(Material to process Opens)

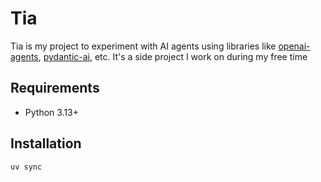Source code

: # Tia

Tia is my project to experiment with AI agents using libraries like [openai-agents](https://openai.github.io/openai-agents-python/), [pydantic-ai](https://ai.pydantic.dev), etc. It's a side project I work on during my free time

## Requirements
- Python 3.13+

## Installation

```bash
uv sync
```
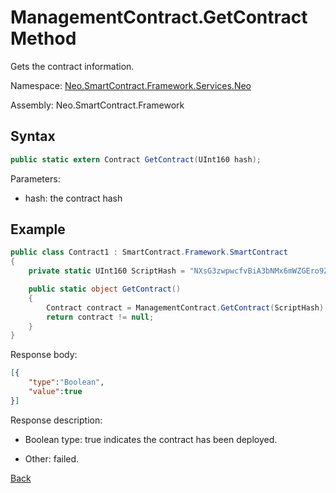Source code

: # ManagementContract.GetContract Method

Gets the contract information.

Namespace: [Neo.SmartContract.Framework.Services.Neo](../../neo.md)

Assembly: Neo.SmartContract.Framework

## Syntax

```c#
public static extern Contract GetContract(UInt160 hash);
```

Parameters:

- hash: the contract hash

## Example

```c#
public class Contract1 : SmartContract.Framework.SmartContract
{
    private static UInt160 ScriptHash = "NXsG3zwpwcfvBiA3bNMx6mWZGEro9ZqTqM".ToScriptHash();

    public static object GetContract()
    {
        Contract contract = ManagementContract.GetContract(ScriptHash);
        return contract != null;
    }
}
```

Response body:

```json
[{
    "type":"Boolean",
    "value":true
}]
```

Response description:

- Boolean type: true indicates the contract has been deployed.

- Other: failed.

[Back](../ManagementContract.md)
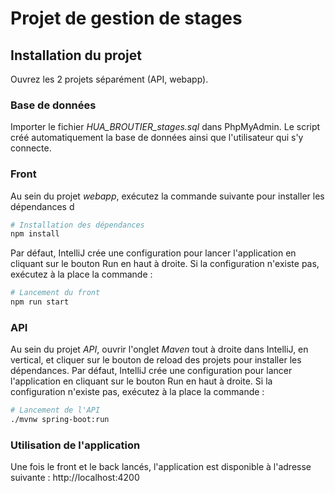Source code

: # Projet de gestion de stages

## Installation du projet

Ouvrez les 2 projets séparément (API, webapp).



### Base de données

Importer le fichier _HUA_BROUTIER_stages.sql_ dans PhpMyAdmin. Le script créé automatiquement la base de données ainsi que l'utilisateur qui s'y connecte.



### Front

Au sein du projet *webapp*, exécutez la commande suivante pour installer les dépendances d

```bash
# Installation des dépendances
npm install
```

Par défaut, IntelliJ crée une configuration pour lancer l'application en cliquant sur le bouton Run en haut à droite. Si la configuration n'existe pas, exécutez à la place la commande :

```bash
# Lancement du front
npm run start
```



### API

Au sein du projet *API*, ouvrir l'onglet _Maven_ tout à droite dans IntelliJ, en vertical, et cliquer sur le bouton de reload des projets pour installer les dépendances.
Par défaut, IntelliJ crée une configuration pour lancer l'application en cliquant sur le bouton Run en haut à droite. Si la configuration n'existe pas, exécutez à la place la commande :

```bash
# Lancement de l'API
./mvnw spring-boot:run
```





### Utilisation de l'application

Une fois le front et le back lancés, l'application est disponible à l'adresse suivante :
http://localhost:4200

(Material to process Closes)

**Assignment**
Pictures in the records should not appear in your copy, but everything else must be transcribed exactly.

**Exercise result**
Source code

: # Tia

Tia is my project to experiment with AI agents using libraries like [openai-agents](https://openai.github.io/openai-agents-python/), [pydantic-ai](https://ai.pydantic.dev), etc. It's a side project I work on during my free time

## Requirements
- Python 3.13+

## Installation

```bash
uv sync
```
Source code

: # ManagementContract.GetContract Method

Gets the contract information.

Namespace: [Neo.SmartContract.Framework.Services.Neo](../../neo.md)

Assembly: Neo.SmartContract.Framework

## Syntax

```c#
public static extern Contract GetContract(UInt160 hash);
```

Parameters:

- hash: the contract hash

## Example

```c#
public class Contract1 : SmartContract.Framework.SmartContract
{
    private static UInt160 ScriptHash = "NXsG3zwpwcfvBiA3bNMx6mWZGEro9ZqTqM".ToScriptHash();

    public static object GetContract()
    {
        Contract contract = ManagementContract.GetContract(ScriptHash);
        return contract != null;
    }
}
```

Response body:

```json
[{
    "type":"Boolean",
    "value":true
}]
```

Response description:

- Boolean type: true indicates the contract has been deployed.

- Other: failed.

[Back](../ManagementContract.md)
Source code

: # Projet de gestion de stages

## Installation du projet

Ouvrez les 2 projets séparément (API, webapp).



### Base de données

Importer le fichier _HUA_BROUTIER_stages.sql_ dans PhpMyAdmin. Le script créé automatiquement la base de données ainsi que l'utilisateur qui s'y connecte.



### Front

Au sein du projet *webapp*, exécutez la commande suivante pour installer les dépendances d

```bash
# Installation des dépendances
npm install
```

Par défaut, IntelliJ crée une configuration pour lancer l'application en cliquant sur le bouton Run en haut à droite. Si la configuration n'existe pas, exécutez à la place la commande :

```bash
# Lancement du front
npm run start
```



### API

Au sein du projet *API*, ouvrir l'onglet _Maven_ tout à droite dans IntelliJ, en vertical, et cliquer sur le bouton de reload des projets pour installer les dépendances.
Par défaut, IntelliJ crée une configuration pour lancer l'application en cliquant sur le bouton Run en haut à droite. Si la configuration n'existe pas, exécutez à la place la commande :

```bash
# Lancement de l'API
./mvnw spring-boot:run
```





### Utilisation de l'application

Une fois le front et le back lancés, l'application est disponible à l'adresse suivante :
http://localhost:4200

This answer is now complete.